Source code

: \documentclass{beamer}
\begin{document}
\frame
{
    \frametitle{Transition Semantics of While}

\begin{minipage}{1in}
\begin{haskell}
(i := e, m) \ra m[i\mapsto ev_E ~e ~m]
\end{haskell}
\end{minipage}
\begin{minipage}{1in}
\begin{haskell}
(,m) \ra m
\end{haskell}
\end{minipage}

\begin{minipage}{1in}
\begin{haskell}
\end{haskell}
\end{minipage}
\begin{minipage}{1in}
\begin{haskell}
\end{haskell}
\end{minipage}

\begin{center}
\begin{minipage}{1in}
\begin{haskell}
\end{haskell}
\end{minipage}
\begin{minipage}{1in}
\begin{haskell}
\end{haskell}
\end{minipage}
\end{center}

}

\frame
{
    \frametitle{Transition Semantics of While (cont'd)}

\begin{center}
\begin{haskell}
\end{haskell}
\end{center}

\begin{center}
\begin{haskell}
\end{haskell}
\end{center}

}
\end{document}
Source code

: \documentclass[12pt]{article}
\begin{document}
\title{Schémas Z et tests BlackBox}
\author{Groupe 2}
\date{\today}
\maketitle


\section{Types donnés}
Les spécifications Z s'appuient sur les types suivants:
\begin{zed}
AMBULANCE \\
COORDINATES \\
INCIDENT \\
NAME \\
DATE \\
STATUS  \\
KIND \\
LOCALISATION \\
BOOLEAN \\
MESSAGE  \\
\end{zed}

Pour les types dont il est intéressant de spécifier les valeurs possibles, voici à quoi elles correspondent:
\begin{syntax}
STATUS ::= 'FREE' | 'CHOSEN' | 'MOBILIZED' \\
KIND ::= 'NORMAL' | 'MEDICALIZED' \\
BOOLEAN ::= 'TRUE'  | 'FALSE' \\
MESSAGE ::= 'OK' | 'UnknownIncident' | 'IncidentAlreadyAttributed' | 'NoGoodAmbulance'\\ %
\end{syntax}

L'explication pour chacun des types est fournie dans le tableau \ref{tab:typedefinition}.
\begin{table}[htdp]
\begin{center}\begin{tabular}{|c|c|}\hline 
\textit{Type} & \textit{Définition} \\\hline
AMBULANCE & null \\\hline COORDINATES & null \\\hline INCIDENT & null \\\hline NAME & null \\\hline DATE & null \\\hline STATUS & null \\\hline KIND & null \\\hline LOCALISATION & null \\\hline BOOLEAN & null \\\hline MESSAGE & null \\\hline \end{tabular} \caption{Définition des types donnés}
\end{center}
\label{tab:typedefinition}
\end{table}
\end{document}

TASK TO CARRY OUT: Return the complete material exactly as it reads.

SOLUTION BELOW:
Source code

: \documentclass{beamer}
\begin{document}
\frame
{
    \frametitle{Transition Semantics of While}

\begin{minipage}{1in}
\begin{haskell}
(i := e, m) \ra m[i\mapsto ev_E ~e ~m]
\end{haskell}
\end{minipage}
\begin{minipage}{1in}
\begin{haskell}
(,m) \ra m
\end{haskell}
\end{minipage}

\begin{minipage}{1in}
\begin{haskell}
\end{haskell}
\end{minipage}
\begin{minipage}{1in}
\begin{haskell}
\end{haskell}
\end{minipage}

\begin{center}
\begin{minipage}{1in}
\begin{haskell}
\end{haskell}
\end{minipage}
\begin{minipage}{1in}
\begin{haskell}
\end{haskell}
\end{minipage}
\end{center}

}

\frame
{
    \frametitle{Transition Semantics of While (cont'd)}

\begin{center}
\begin{haskell}
\end{haskell}
\end{center}

\begin{center}
\begin{haskell}
\end{haskell}
\end{center}

}
\end{document}
Source code

: \documentclass[12pt]{article}
\begin{document}
\title{Schémas Z et tests BlackBox}
\author{Groupe 2}
\date{\today}
\maketitle


\section{Types donnés}
Les spécifications Z s'appuient sur les types suivants:
\begin{zed}
AMBULANCE \\
COORDINATES \\
INCIDENT \\
NAME \\
DATE \\
STATUS  \\
KIND \\
LOCALISATION \\
BOOLEAN \\
MESSAGE  \\
\end{zed}

Pour les types dont il est intéressant de spécifier les valeurs possibles, voici à quoi elles correspondent:
\begin{syntax}
STATUS ::= 'FREE' | 'CHOSEN' | 'MOBILIZED' \\
KIND ::= 'NORMAL' | 'MEDICALIZED' \\
BOOLEAN ::= 'TRUE'  | 'FALSE' \\
MESSAGE ::= 'OK' | 'UnknownIncident' | 'IncidentAlreadyAttributed' | 'NoGoodAmbulance'\\ %
\end{syntax}

L'explication pour chacun des types est fournie dans le tableau \ref{tab:typedefinition}.
\begin{table}[htdp]
\begin{center}\begin{tabular}{|c|c|}\hline 
\textit{Type} & \textit{Définition} \\\hline
AMBULANCE & null \\\hline COORDINATES & null \\\hline INCIDENT & null \\\hline NAME & null \\\hline DATE & null \\\hline STATUS & null \\\hline KIND & null \\\hline LOCALISATION & null \\\hline BOOLEAN & null \\\hline MESSAGE & null \\\hline \end{tabular} \caption{Définition des types donnés}
\end{center}
\label{tab:typedefinition}
\end{table}
\end{document}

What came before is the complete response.